Siamo qui già oltre la differenziazione, entriamo in mare aperto. Se il Covid è una nuova catastrofe e se la Shoah è una vecchia catastrofe, perchè fermarsi, dove è situabile l’argine? Non è forse una catastrofe ben maggiore del Covid 19 la mortalità infantile, e che dire dei maremoti, dei terremoti, delle alluvioni, dei decessi provocati da tumori, leucemie, e altre malattie? E perchè il Festival delle Memorie dovrebbe situare oltre alla memoria ebraica per la Shoah, solo quella dei tutsi, dei curdi e degli armeni? Cosa ne è dei rohingya e degli uiguri? e perchè non andare oltre la contempornaeità, oltre il Novecento? Se Festival delle Memorie deve essere allora perchè non condensarlo in un festival delle Memorie dei Genocidi perpetrati dall’Umanità, retrocedendo nel tempo, risalendo agli egizi, agli assiri, ai babilonesi, ai romani? Infondo, oggi, negli Stati Uniti, non si afferma in ambito progressista che la fondazione della nazione americana sta nello schiavismo, non si afferma che tutti i bianchi sono colpevoli ontologicamente per il fatto di essere bianchi? Non è, secondo questa  vulgata, l’unico grande crimine della storia umana, il colonialismo, padre di tutti i genocidi?
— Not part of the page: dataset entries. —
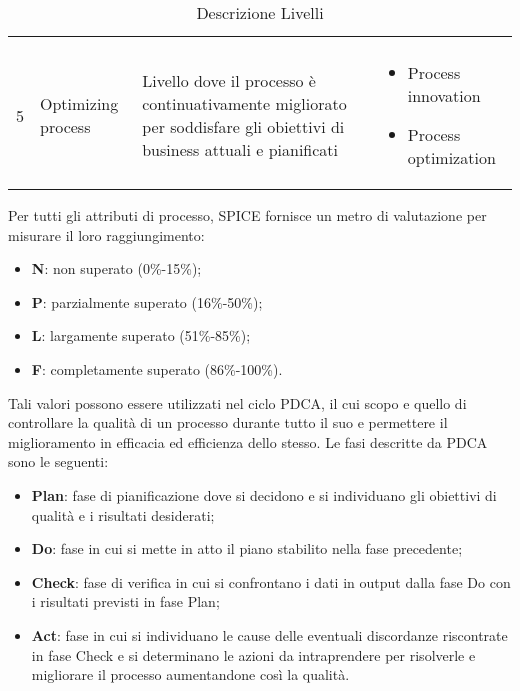 \begin{table}[H]
\begin{tabular}{p{1.1cm} p{2cm} p{6.9cm} p{5.2cm}}
\begin{itemize}
        \end{itemize} \\
        5 & Optimizing process & Livello dove il processo è continuativamente migliorato per soddisfare gli obiettivi di business attuali e pianificati & 
        \begin{itemize}
            \item Process innovation
            \item Process optimization
        \end{itemize} \\
        \end{tabular}
        \caption [Descrizione Livelli ]{Descrizione Livelli} \label{table:DLN} 
    \end{table}
    \pagebreak
    Per tutti gli attributi di processo, SPICE fornisce un metro di valutazione per misurare il loro raggiungimento:
    \begin{itemize}
        \item \textbf{N}: non superato (0\%-15\%);
        \item \textbf{P}: parzialmente superato (16\%-50\%);
        \item \textbf{L}: largamente superato (51\%-85\%);
        \item \textbf{F}: completamente superato (86\%-100\%).
    \end{itemize}
    
    Tali valori possono essere utilizzati nel ciclo PDCA, il cui scopo  e quello
di controllare la qualità di un processo durante tutto il suo  e
permettere il miglioramento in efficacia ed efficienza dello stesso. Le fasi
descritte da PDCA sono le seguenti:
\begin{itemize}
    \item \textbf{Plan}: fase di pianificazione dove si decidono e si individuano gli obiettivi di
qualità e i risultati desiderati;
\item \textbf{Do}: fase in cui si mette in atto il piano stabilito nella fase precedente;
\item \textbf{Check}: fase di verifica in cui si confrontano i dati in output dalla fase Do con i risultati previsti in fase Plan;
\item \textbf{Act}: fase in cui si individuano le cause delle eventuali discordanze riscontrate
in fase Check e si determinano le azioni da intraprendere per risolverle e migliorare il processo aumentandone così la qualità.
\end{itemize}

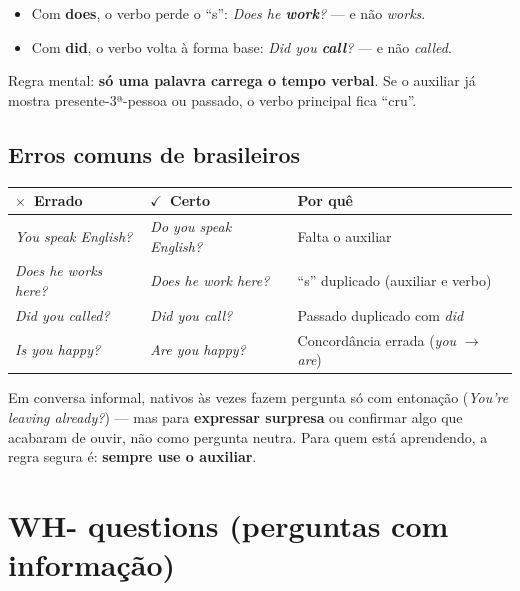 \documentclass[12pt,a4paper,oneside]{book}
\newcommand{\en}[1]{\textit{#1}}                 %
\newcommand{\aux}[1]{\textbf{\textcolor{blue!60!black}{#1}}} %
\newcommand{\ok}{\textcolor{green!45!black}{$\checkmark$}}
\newcommand{\no}{\textcolor{red!70!black}{$\times$}}
\begin{document}
\begin{cuidado}
\begin{itemize}
  \item Com \aux{does}, o verbo perde o ``s'': \en{Does he \textbf{work}?} --- e não \en{works}.
  \item Com \aux{did}, o verbo volta à forma base: \en{Did you \textbf{call}?} --- e não \en{called}.
\end{itemize}
Regra mental: \textbf{só uma palavra carrega o tempo verbal}. Se o auxiliar já mostra presente-3ª-pessoa ou passado, o verbo principal fica ``cru''.
\end{cuidado}

\subsection{Erros comuns de brasileiros}

\begin{center}
\begin{tabularx}{\textwidth}{@{}llX@{}}
\toprule
\textbf{\no\ Errado} & \textbf{\ok\ Certo} & \textbf{Por quê} \\
\midrule
\en{You speak English?} & \en{Do you speak English?} & Falta o auxiliar \\
\en{Does he works here?} & \en{Does he work here?} & ``s'' duplicado (auxiliar e verbo) \\
\en{Did you called?} & \en{Did you call?} & Passado duplicado com \en{did} \\
\en{Is you happy?} & \en{Are you happy?} & Concordância errada (\en{you} $\to$ \en{are}) \\
\bottomrule
\end{tabularx}
\end{center}

\begin{nota}
Em conversa informal, nativos às vezes fazem pergunta só com entonação (\en{You're leaving already?}) --- mas para \textbf{expressar surpresa} ou confirmar algo que acabaram de ouvir, não como pergunta neutra. Para quem está aprendendo, a regra segura é: \textbf{sempre use o auxiliar}.
\end{nota}

\section{WH- questions (perguntas com informação)}
\end{document}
L’evidenza della matrice ideologica di una iniziativa come quella di Ferrara, sfugge solo a chi finge di non vederla, o a chi, come Moni Ovadia, autorappresentazione parodistica dell’Ebreo totale, colto, diasporico, umanista, e per questo necessariamente antisionista, la propone come servizio reso alla vecchia idea internazionalista così ben rappresentata da un marxista come Isaac Deutscher, già biografo di Lenin, il quale poteva dire: “La religione? Sono un ateo. Il nazionalismo ebraico? Sono un internazionalista. In nessuno di questi due sensi sono un ebreo. Sono tuttavia un ebreo per la forza della mia incondizionata solidarietà nei confronti dei perseguitati e degli sterminati”.

Il nuovo dogma chiede adesione piena all’incondizionato. Se Dio non c’è, può esserci solo l’Umanità, soprattutto quella oppressa, questo surrogato mistico a cui votarsi con ardore liberatorio, possono esserci le memorie, non la memoria, la finzione una Storia sottratta alle storie, alla irriducibile singolarità di ogni situazione, alla sua unicità e imparagonabilità, può esserci appunto un festival istituito da un teatrante.